How to Create Front Yard Privacy
How to Create Front Yard Privacy. When the wide-open spaces in your front yard cause you to feel less than private, your options to create more privacy include **fencing, landscaping and creative gardening**. What you end up choosing might depend on your aesthetics and time commitment as well as your location's codes regarding front yards.
When the wide-open spaces in your front yard cause you to feel less than private, your options to create more privacy include fencing, landscaping and creative gardening. What you end up choosing might depend on your aesthetics and time commitment as well as your location's codes regarding front yards.
Check the Rules
Become aware of all restrictions in your area that relate to your project. Check with your city's zoning department to find height and setback restrictions for fencing or other landscaping materials. Call the zoning office and describe your situation, or check the planning and zoning department's website for details. If you live in a housing development, you might also have covenants regarding vegetation and fencing. Failing to follow the rules could result in fines.
Build Fencing
Fencing will create the most solid barrier between you and your neighbors. Plus, you won't have to wait for trees or hedges to grow in to enjoy their benefits. Choose a type of fencing material that blends well with your home's architecture. If your house has cedar siding, for example, a cedar privacy fence will blend well. For a painted house, choose a painted fence in a complementary color.
Although an 8-foot-tall privacy fence may be appropriate in the back yard, you may not be able to have one quite so high in the front yard. In the city of Portland, Oregon, for example, homeowners need a building permit for a fence higher than 7 feet, and you'll be restricted in where you can put the fence based on the property line and the residential zone in which you live. If you build a high fence, then, for security purposes, consider adding peepholes or "windows" through which you can monitor action on the street.

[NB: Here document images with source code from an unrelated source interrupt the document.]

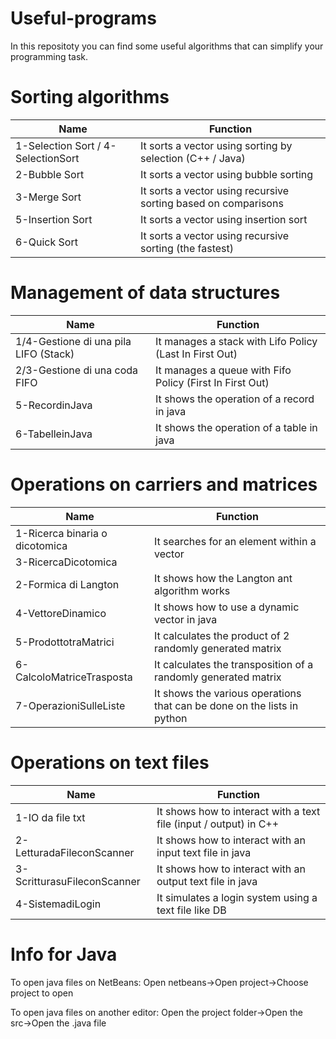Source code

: # Useful-programs
In this repositoty you can find some useful algorithms that can simplify your programming task.

# Sorting algorithms
<table align="center">
  <thead>
    <tr><th>Name</th> <th>Function</th></tr>
  </thead>

  <tbody>
    <tr><td>1-Selection Sort / 4-SelectionSort</td> <td>It sorts a vector using sorting by selection (C++ / Java)</td></tr>
    <tr><td>2-Bubble Sort</td> <td>It sorts a vector using bubble sorting</td></tr>
    <tr><td>3-Merge Sort</td> <td>It sorts a vector using recursive sorting based on comparisons</td></tr>
    <tr><td>5-Insertion Sort</td> <td>It sorts a vector using insertion sort</td></tr>
    <tr><td>6-Quick Sort</td> <td>It sorts a vector using recursive sorting (the fastest)</td></tr>
  </tbody>
</table>

# Management of data structures
<table align="center">
  <thead>
    <tr><th>Name</th> <th>Function</th></tr>
  </thead>

  <tbody>
    <tr><td>1/4-Gestione di una pila LIFO (Stack)</td> <td>It manages a stack with Lifo Policy (Last In First Out)</td></tr>
    <tr><td>2/3-Gestione di una coda FIFO</td> <td>It manages a queue with Fifo Policy (First In First Out)</td></tr>
    <tr><td>5-RecordinJava</td> <td>It shows the operation of a record in java</td></tr>
    <tr><td>6-TabelleinJava</td> <td>It shows the operation of a table in java</td></tr>
  </tbody>
</table>

# Operations on carriers and matrices
<table align="center">
  <thead>
    <tr><th>Name</th> <th>Function</th></tr>
  </thead>

  <tbody>
    <tr><td>1-Ricerca binaria o dicotomica</td> <td rowspan="2">It searches for an element within a vector</td></tr>
    <tr><td>3-RicercaDicotomica</td></tr>
    <tr><td>2-Formica di Langton</td> <td>It shows how the Langton ant algorithm works</td></tr>
    <tr><td>4-VettoreDinamico</td> <td>It shows how to use a dynamic vector in java</td></tr>
    <tr><td>5-ProdottotraMatrici</td> <td>It calculates the product of 2 randomly generated matrix</td></tr>
    <tr><td>6-CalcoloMatriceTrasposta</td> <td>It calculates the transposition of a randomly generated matrix</td></tr>
    <tr><td>7-OperazioniSulleListe</td> <td>It shows the various operations that can be done on the lists in python</td></tr>
  </tbody>
</table>

# Operations on text files
<table align="center">
  <thead>
    <tr><th>Name</th> <th>Function</th></tr>
  </thead>

  <tbody>
    <tr><td>1-IO da file txt</td> <td>It shows how to interact with a text file (input / output) in C++</td></tr>
    <tr><td>2-LetturadaFileconScanner</td> <td>It shows how to interact with an input text file in java</td></tr>
    <tr><td>3-ScritturasuFileconScanner</td> <td>It shows how to interact with an output text file in java</td></tr>
    <tr><td>4-SistemadiLogin</td> <td>It simulates a login system using a text file like DB</td></tr>
  </tbody>
</table>

# Info for Java
To open java files on NetBeans:
Open netbeans→Open project→Choose project to open

To open java files on another editor:
Open the project folder→Open the src→Open the .java file
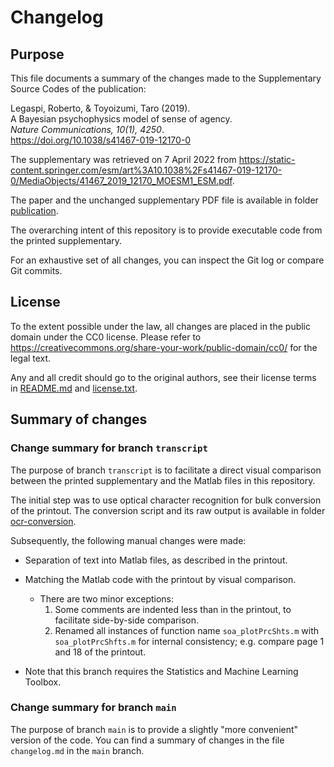 # Changelog

## Purpose

This file documents a summary of the changes made to the Supplementary Source Codes of the publication:

Legaspi, Roberto, & Toyoizumi, Taro (2019).  
A Bayesian psychophysics model of sense of agency.  
_Nature Communications, 10(1), 4250_.  
<https://doi.org/10.1038/s41467-019-12170-0>

The supplementary was retrieved on 7 April 2022 from
<https://static-content.springer.com/esm/art%3A10.1038%2Fs41467-019-12170-0/MediaObjects/41467_2019_12170_MOESM1_ESM.pdf>.

The paper and the unchanged supplementary PDF file is available in folder [publication](publication).

The overarching intent of this repository is to provide executable code from the printed supplementary.

For an exhaustive set of all changes, you can inspect the Git log or compare Git commits.

## License

To the extent possible under the law, all changes are placed in the public domain under the CC0 license.
Please refer to <https://creativecommons.org/share-your-work/public-domain/cc0/> for the legal text.

Any and all credit should go to the original authors, see their license terms in [README.md](README.md) and [license.txt](license.txt).

## Summary of changes

### Change summary for branch `transcript`

The purpose of branch `transcript` is to facilitate a direct visual comparison between the printed supplementary and the Matlab files in this repository.

The initial step was to use optical character recognition for bulk conversion of the printout.
The conversion script and its raw output is available in folder [ocr-conversion](ocr-conversion).

Subsequently, the following manual changes were made:

- Separation of text into Matlab files, as described in the printout.
- Matching the Matlab code with the printout by visual comparison.
    - There are two minor exceptions:
        1. Some comments are indented less than in the printout, to facilitate side-by-side comparison.
        2. Renamed all instances of function name `soa_plotPrcShts.m` with `soa_plotPrcShfts.m` for internal consistency; e.g. compare page 1 and 18 of the printout.
        
- Note that this branch requires the Statistics and Machine Learning Toolbox.

### Change summary for branch `main`

The purpose of branch `main` is to provide a slightly "more convenient" version of the code.
You can find a summary of changes in the file `changelog.md` in the `main` branch.
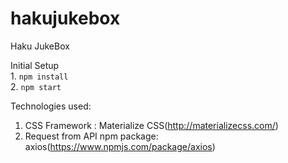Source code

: # hakujukebox
Haku JukeBox

Initial Setup
<br>1. `npm install`
<br>2. `npm start`

Technologies used:
1. CSS Framework : Materialize CSS(http://materializecss.com/)
2. Request from API npm package: axios(https://www.npmjs.com/package/axios) 
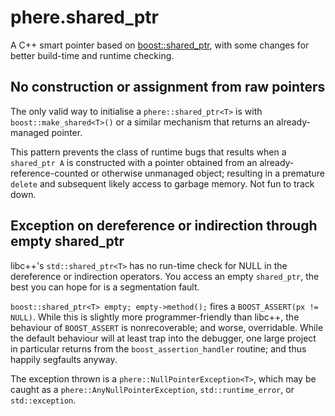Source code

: phere.shared_ptr
================

A C++ smart pointer based on [boost::shared_ptr](http://www.boost.org/doc/libs/release/libs/smart_ptr/shared_ptr.htm), with some changes for better build-time and runtime checking.

No construction or assignment from raw pointers
----------------------------------------------

The only valid way to initialise a `phere::shared_ptr<T>` is with `boost::make_shared<T>()` or a similar mechanism that returns an already-managed pointer.

This pattern prevents the class of runtime bugs that results when a `shared_ptr A` is constructed with a pointer obtained from an already-reference-counted or otherwise unmanaged object; resulting in a premature `delete` and subsequent likely access to garbage memory.  Not fun to track down.


Exception on dereference or indirection through empty shared_ptr
----------------------------------------------------------------

libc++'s `std::shared_ptr<T>` has no run-time check for NULL in the dereference or indirection operators.  You access an empty `shared_ptr`, the best you can hope for is a segmentation fault.

`boost::shared_ptr<T> empty; empty->method();` fires a `BOOST_ASSERT(px != NULL)`.  While this is slightly more programmer-friendly than libc++, the behaviour of `BOOST_ASSERT` is nonrecoverable; and worse, overridable.  While the default behaviour will at least trap into the debugger, one large project in particular returns from the `boost_assertion_handler` routine; and thus happily segfaults anyway.

The exception thrown is a `phere::NullPointerException<T>`, which may be caught as a `phere::AnyNullPointerException`, `std::runtime_error`, or `std::exception`.
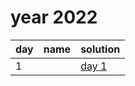 # year 2022

| day | name | solution |
| --- | --- | --- |
|  1 | **[](https://adventofcode.com/2022/day/1)** | [day  1](/aoc/src/bin/aoc2022/aoc2022_01.rs) |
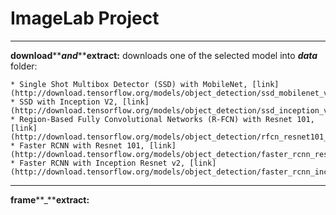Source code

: # ImageLab Project
---
**download****_****and****_****extract:** downloads one of the selected model into _**data**_ folder:

	* Single Shot Multibox Detector (SSD) with MobileNet, [link](http://download.tensorflow.org/models/object_detection/ssd_mobilenet_v1_coco_11_06_2017.tar.gz)
	* SSD with Inception V2, [link](http://download.tensorflow.org/models/object_detection/ssd_inception_v2_coco_11_06_2017.tar.gz)
	* Region-Based Fully Convolutional Networks (R-FCN) with Resnet 101, [link](http://download.tensorflow.org/models/object_detection/rfcn_resnet101_coco_11_06_2017.tar.gz)
	* Faster RCNN with Resnet 101, [link](http://download.tensorflow.org/models/object_detection/faster_rcnn_resnet101_coco_11_06_2017.tar.gz)
	* Faster RCNN with Inception Resnet v2, [link](http://download.tensorflow.org/models/object_detection/faster_rcnn_inception_resnet_v2_atrous_coco_11_06_2017.tar.gz)

---
**frame****_****extract:**

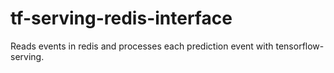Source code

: # tf-serving-redis-interface

Reads events in redis and processes each prediction event with tensorflow-serving.
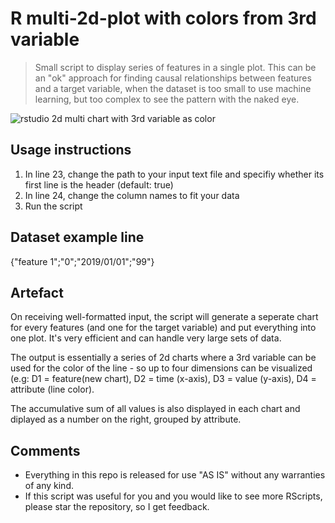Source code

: # R multi-2d-plot with colors from 3rd variable
> Small script to display series of features in a single plot. This can be an "ok" approach for finding causal relationships between features and a target variable, when the dataset is too small to use machine learning, but too complex to see the pattern with the naked eye.

![rstudio 2d multi chart with 3rd variable as color](http://logos-gmbh.com/tools/3d-plot-examplechart.png)

## Usage instructions
1. In line 23, change the path to your input text file and specifiy whether its first line is the header (default: true)
2. In line 24, change the column names to fit your data
3. Run the script

## Dataset example line
{"feature 1";"0";"2019/01/01";"99"}

## Artefact
On receiving well-formatted input, the script will generate a seperate chart for every features (and one for the target variable) and put everything into one plot. It's very efficient and can handle very large sets of data.

The output is essentially a series of 2d charts where a 3rd variable can be used for the color of the line - so up to four dimensions can be visualized (e.g: D1 = feature(new chart), D2 = time (x-axis), D3 = value (y-axis), D4 = attribute (line color). 

The accumulative sum of all values is also displayed in each chart and diplayed as a number on the right, grouped by attribute.

## Comments
- Everything in this repo is released for use "AS IS" without any warranties of any kind.
- If this script was useful for you and you would like to see more RScripts, please star the repository, so I get feedback.
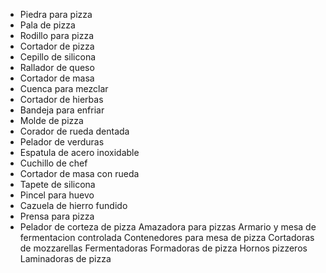 * Piedra para pizza
* Pala de pizza 
* Rodillo para pizza
* Cortador de pizza
* Cepillo de silicona 
* Rallador de queso 
* Cortador de masa
* Cuenca para mezclar
* Cortador de hierbas
* Bandeja para enfriar
* Molde de pizza
* Corador de rueda dentada
* Pelador de verduras
* Espatula de acero inoxidable
* Cuchillo de chef
* Cortador de masa con rueda
* Tapete de silicona
* Pincel para huevo 
* Cazuela de hierro fundido
* Prensa para pizza
* Pelador de corteza de pizza
Amazadora para pizzas
Armario y mesa de fermentacion controlada 
Contenedores para mesa de pizza
Cortadoras de mozzarellas 
Fermentadoras 
Formadoras de pizza
Hornos pizzeros
Laminadoras de pizza
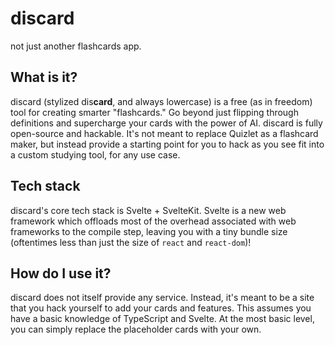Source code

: # dis**card**

not just another flashcards app.

## What is it?

discard (stylized dis**card**, and always lowercase) is a free (as in freedom) tool for creating smarter "flashcards."
Go beyond just flipping through definitions and supercharge your cards with the power of AI.
discard is fully open-source and hackable. It's not meant to replace Quizlet as a flashcard maker,
but instead provide a starting point for you to hack as you see fit into a custom studying tool, for any use case.

## Tech stack

discard's core tech stack is Svelte + SvelteKit. Svelte is a new web framework which offloads most of the overhead associated with web frameworks to the compile step, leaving you with a tiny bundle size (oftentimes less than just the size of `react` and `react-dom`)!

## How do I use it?

discard does not itself provide any service. Instead, it's meant to be a site that you
hack yourself to add your cards and features. This assumes you have a basic knowledge of TypeScript and Svelte.
At the most basic level, you can simply replace the placeholder cards with your own.
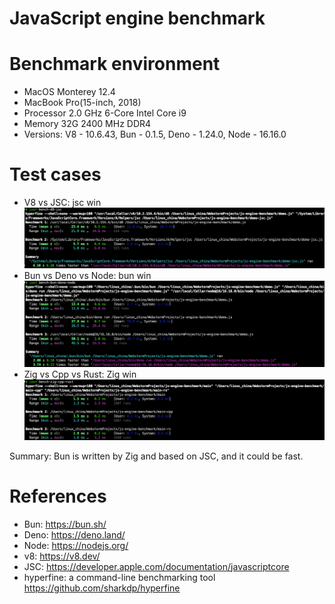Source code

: JavaScript engine benchmark
============================

# Benchmark environment

* MacOS Monterey 12.4
* MacBook Pro(15-inch, 2018)
* Processor 2.0 GHz 6-Core Intel Core i9
* Memory 32G 2400 MHz DDR4
* Versions: V8 - 10.6.43, Bun - 0.1.5, Deno - 1.24.0, Node - 16.16.0

# Test cases

* V8 vs JSC: jsc win
  ![V8 vs JSC](images/d8-vs-jsc.png)
* Bun vs Deno vs Node: bun win
  ![Bun vs Deno vs Node](images/bun-vs-deno-vs-node.png)
* Zig vs Cpp vs Rust: Zig win
  ![Zig vs Cpp vs Rust](images/zig-vs-cpp-vs-rust.png)

Summary: Bun is written by Zig and based on JSC, and it could be fast. 

# References

* Bun: https://bun.sh/
* Deno: https://deno.land/
* Node: https://nodejs.org/
* v8: https://v8.dev/
* JSC: https://developer.apple.com/documentation/javascriptcore
* hyperfine: a command-line benchmarking tool https://github.com/sharkdp/hyperfine
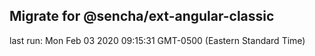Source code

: ## Migrate for @sencha/ext-angular-classic

last run: Mon Feb 03 2020 09:15:31 GMT-0500 (Eastern Standard Time)
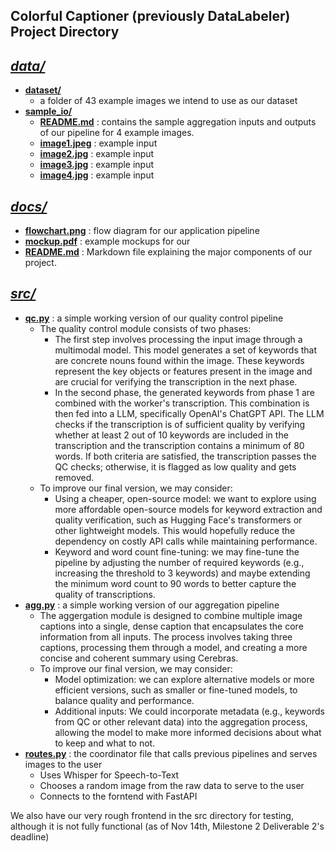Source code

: **Colorful Captioner (previously DataLabeler) Project Directory**
------------


*[data/](/data)* 
- 
- **[dataset/](/data/dataset)** 
    - a folder of 43 example images we intend to use as our dataset
- **[sample_io/](/data/sample_io)**
    - **[README.md](/data/sample_io/README.md)** : contains the sample aggregation inputs and outputs of our pipeline for 4 example images.
    - **[image1.jpeg](/data/sample_io/image1.jpeg)** : example input
    - **[image2.jpg](/data/sample_io/image2.jpg)** : example input
    - **[image3.jpg](/data/sample_io/image3.jpg)** : example input
    - **[image4.jpg](/data/sample_io/image4.jpg)** : example input

*[docs/](/docs)* 
-
- **[flowchart.png](/docs/flowdiagram.png)** : flow diagram for our application pipeline 
- **[mockup.pdf](/docs/mockup.pdf)** : example mockups for our 
- **[README.md](/docs/README.md)** : Markdown file explaining the major components of our project. 

*[src/](/src)* 
-
- **[qc.py](/src/qc.py)** : a simple working version of our quality control pipeline
    - The quality control module consists of two phases:
      - The first step involves processing the input image through a multimodal model. This model generates a set of keywords that are concrete nouns found within the image. These keywords represent the key objects or features present in the image and are crucial for verifying the transcription in the next phase.
      - In the second phase, the generated keywords from phase 1 are combined with the worker's transcription. This combination is then fed into a LLM, specifically OpenAI's ChatGPT API. The LLM checks if the transcription is of sufficient quality by verifying whether at least 2 out of 10 keywords are included in the transcription and the transcription contains a minimum of 80 words. If both criteria are satisfied, the transcription passes the QC checks; otherwise, it is flagged as low quality and gets removed.
    - To improve our final version, we may consider:
      - Using a cheaper, open-source model: we want to explore using more affordable open-source models for keyword extraction and quality verification, such as Hugging Face's transformers or other lightweight models. This would hopefully reduce the dependency on costly API calls while maintaining performance.
      - Keyword and word count fine-tuning: we may fine-tune the pipeline by adjusting the number of required keywords (e.g., increasing the threshold to 3 keywords) and maybe extending the minimum word count to 90 words to better capture the quality of transcriptions.
- **[agg.py](/src/agg.py)** : a simple working version of our aggregation pipeline
    - The aggergation module is designed to combine multiple image captions into a single, dense caption that encapsulates the core information from all inputs. The process involves taking three captions, processing them through a model, and creating a more concise and coherent summary using Cerebras.
    - To improve our final version, we may consider:
      - Model optimization: we can explore alternative models or more efficient versions, such as smaller or fine-tuned models, to balance quality and performance.
      - Additional inputs: We could incorporate metadata (e.g., keywords from QC or other relevant data) into the aggregation process, allowing the model to make more informed decisions about what to keep and what to not.
- **[routes.py](/src/routes.py)** : the coordinator file that calls previous pipelines and serves images to the user
    - Uses Whisper for Speech-to-Text
    - Chooses a random image from the raw data to serve to the user
    - Connects to the forntend with FastAPI

We also have our very rough frontend in the src directory for testing, although it is not fully functional (as of Nov 14th, Milestone 2 Deliverable 2's deadline)



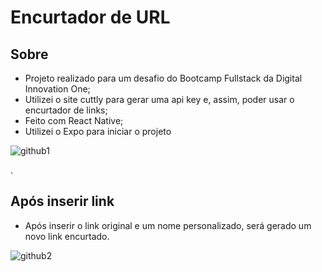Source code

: # Encurtador de URL

## Sobre
- Projeto realizado para um desafio do Bootcamp Fullstack da Digital Innovation One;
- Utilizei o site cuttly para gerar uma api key e, assim, poder usar o encurtador de links;
- Feito com React Native;
- Utilizei o Expo para iniciar o projeto

![github1](https://user-images.githubusercontent.com/70078964/147829001-e90e811d-fce9-43ee-ba0f-342f8a66d990.JPG)

.
## Após inserir link
- Após inserir o link original e um nome personalizado, será gerado um novo link encurtado. 

![github2](https://user-images.githubusercontent.com/70078964/147829035-49ab5d0f-1cd3-4484-90be-ec893a100252.JPG)
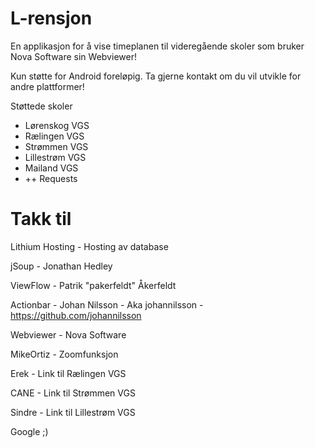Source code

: L-rensjon
=========

En applikasjon for å vise timeplanen til videregående skoler som bruker Nova Software sin Webviewer!

Kun støtte for Android foreløpig. Ta gjerne kontakt om du vil utvikle for andre plattformer!

Støttede skoler
 - Lørenskog VGS
 - Rælingen VGS
 - Strømmen VGS
 - Lillestrøm VGS
 - Mailand VGS
 - ++ Requests

Takk til
========

Lithium Hosting - Hosting av database

jSoup - Jonathan Hedley

ViewFlow -  Patrik "pakerfeldt" Åkerfeldt

Actionbar - Johan Nilsson - Aka johannilsson - https://github.com/johannilsson

Webviewer -  Nova Software

MikeOrtiz - Zoomfunksjon



Erek - Link til Rælingen VGS  

CANE -  Link til Strømmen VGS

Sindre - Link til Lillestrøm VGS

Google ;)


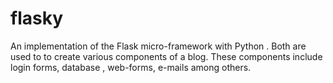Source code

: # flasky
An implementation of the Flask micro-framework with Python . Both are used to to create various components of a blog. These components include login forms, database , web-forms, e-mails among others. 
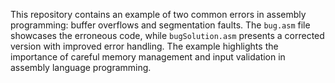 This repository contains an example of two common errors in assembly programming: buffer overflows and segmentation faults.  The `bug.asm` file showcases the erroneous code, while `bugSolution.asm` presents a corrected version with improved error handling. The example highlights the importance of careful memory management and input validation in assembly language programming.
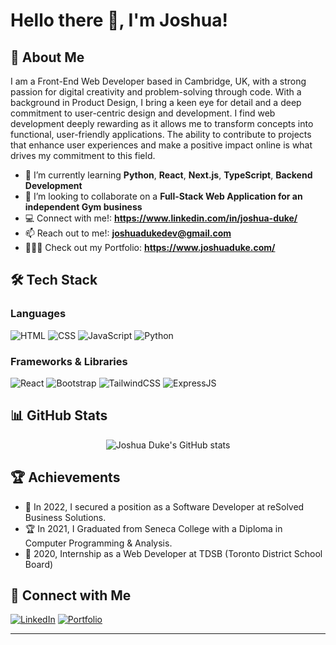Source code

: # Hello there 👋, I'm Joshua!

## 🚀 About Me

I am a Front-End Web Developer based in Cambridge, UK, with a strong passion for digital creativity and problem-solving through code. With a background in Product Design, I bring a keen eye for detail and a deep commitment to user-centric design and development. I find web development deeply rewarding as it allows me to transform concepts into functional, user-friendly applications. The ability to contribute to projects that enhance user experiences and make a positive impact online is what drives my commitment to this field.

- 🌱 I’m currently learning **Python**, **React**, **Next.js**, **TypeScript**, **Backend Development**
- 👯 I’m looking to collaborate on a **Full-Stack Web Application for an independent Gym business**
- 💻 Connect with me!: **https://www.linkedin.com/in/joshua-duke/**
- 📫 Reach out to me!: **joshuadukedev@gmail.com**
- 👨🏻‍💻 Check out my Portfolio: **https://www.joshuaduke.com/**

## 🛠️ Tech Stack

### Languages

![HTML](https://img.shields.io/badge/-HTML5-E34F26?style=flat-square&logo=html5&logoColor=white)
![CSS](https://img.shields.io/badge/-CSS3-1572B6?style=flat-square&logo=css3)
![JavaScript](https://img.shields.io/badge/-JavaScript-F7DF1E?logo=javascript&logoColor=black&style=flat)
![Python](https://img.shields.io/badge/python-3670A0?style=flat-square&logo=python&logoColor=ffdd54)

### Frameworks & Libraries

![React](https://img.shields.io/badge/-React-61DAFB?logo=react&logoColor=black&style=flat)
![Bootstrap](https://img.shields.io/badge/-Bootstrap-7952B3?logo=bootstrap&logoColor=white&style=flat)
![TailwindCSS](https://img.shields.io/badge/tailwindcss-0F172A?&logo=tailwindcss)
![ExpressJS](https://img.shields.io/badge/Express.js-000000?logo=express&logoColor=fff&style=flat)

## 📊 GitHub Stats

<p align="center">
  <img src="https://github-readme-stats.vercel.app/api?username=joshuaduke&show_icons=true&theme=radical" alt="Joshua Duke's GitHub stats" />
</p>

## 🏆 Achievements

- 🥇 In 2022, I secured a position as a Software Developer at reSolved Business Solutions.
- 🏆 In 2021, I Graduated from Seneca College with a Diploma in Computer Programming & Analysis.
- 🌟 2020, Internship as a Web Developer at TDSB (Toronto District School Board)

## 🔗 Connect with Me

[![LinkedIn](https://img.shields.io/badge/-LinkedIn-0A66C2?logo=linkedin&logoColor=white&style=flat)](https://www.linkedin.com/in/joshua-duke/)
[![Portfolio](https://img.shields.io/badge/-Portfolio-000000?logo=github&logoColor=white&style=flat)](https://www.joshuaduke.com/)

---
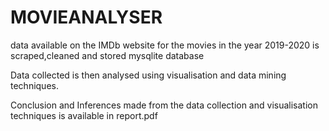 # MOVIEANALYSER

data available on the IMDb website for the movies in the year 2019-2020 is scraped,cleaned and stored mysqlite database

Data collected is then analysed using visualisation and data mining techniques.

Conclusion and Inferences made from the data collection and visualisation techniques is available in report.pdf

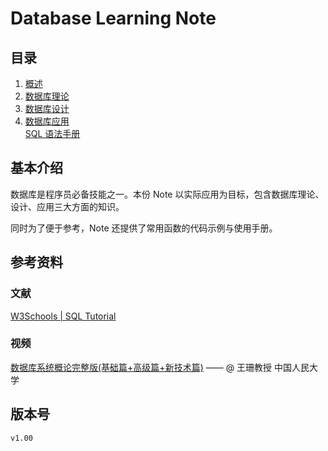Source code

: # Database Learning Note

## 目录

1. [概述](index/overview.md)
1. [数据库理论](index/theory.md)
1. [数据库设计](index/design.md)
1. [数据库应用](index/usage.md)  
   [SQL 语法手册](index/sqlSyntax.md)

## 基本介绍

数据库是程序员必备技能之一。本份 Note 以实际应用为目标，包含数据库理论、设计、应用三大方面的知识。

同时为了便于参考，Note 还提供了常用函数的代码示例与使用手册。

## 参考资料

### 文献

[W3Schools | SQL Tutorial](https://www.w3schools.com/sql/default.asp)

### 视频

[数据库系统概论完整版(基础篇+高级篇+新技术篇)](https://www.bilibili.com/video/BV12J41137hu?p=6&spm_id_from=pageDriver) —— @ 王珊教授 中国人民大学

## 版本号

`v1.00`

Ensure your fence's posts are installed securely in the ground. About one-half of a fence's height is the depth that each post should be underground and secured with concrete footers. If, for example, a fence is 6 feet tall, then 3 feet of each of its posts should be below ground.
Install Hedges or Shrubs
Hedges or shrubs can be alternatives to fencing and provide plenty of shade and privacy. When you choose hedges, think about how much maintenance you're willing to give them. For example, the common boxwood (Buxus sempervirens) -- hardy from U.S. Department of Agriculture zone 6 through 8 -- requires regular trimming to maintain its "boxy" appearance while "Emerald" arborvitae (Thuja occidentalis "Emerald") -- hardy from USDA zones 4 through 8 -- has a less-tidy appearance and doesn't require much trimming.
Arrange shrubs and hedges in groups of three or five, the University of Missouri Extension suggests, and keep them about 15 to 20 feet from the street. Drivers need to see the street clearly as they pull out of your property's driveway. Check your shrubs and hedges regularly for loose, dead and protruding branches that could pose a safety hazard, and remove them as needed.
Grow a Vertical Garden
Another option is to grow "living screens," as the University of Minnesota Extension calls them, by creating vertical garden spaces in your front yard. Around the front of the house, install in-ground or raised-bed gardens with high wire or wood trellises, onto which climbing or twining plants can grow. If you have a front-yard patio, for example, surround it with trellises. Trellises also can be installed between picture windows and the street to provide privacy inside the house. Vertical gardens can add curb appeal to your home, too. As you would for a fence, ensure each trellis' posts are securely in the ground.
You have lots of options for climbing vines to grow on your trellises, but climbing vines that are perennials will return year after year. Perennial vine selections include trumpet vine (Campsis radicans) -- hardy from USDA zones 4b through 10a -- and hop vine (Humulus lupulus) -- hardy from USDA zones 4 through 8.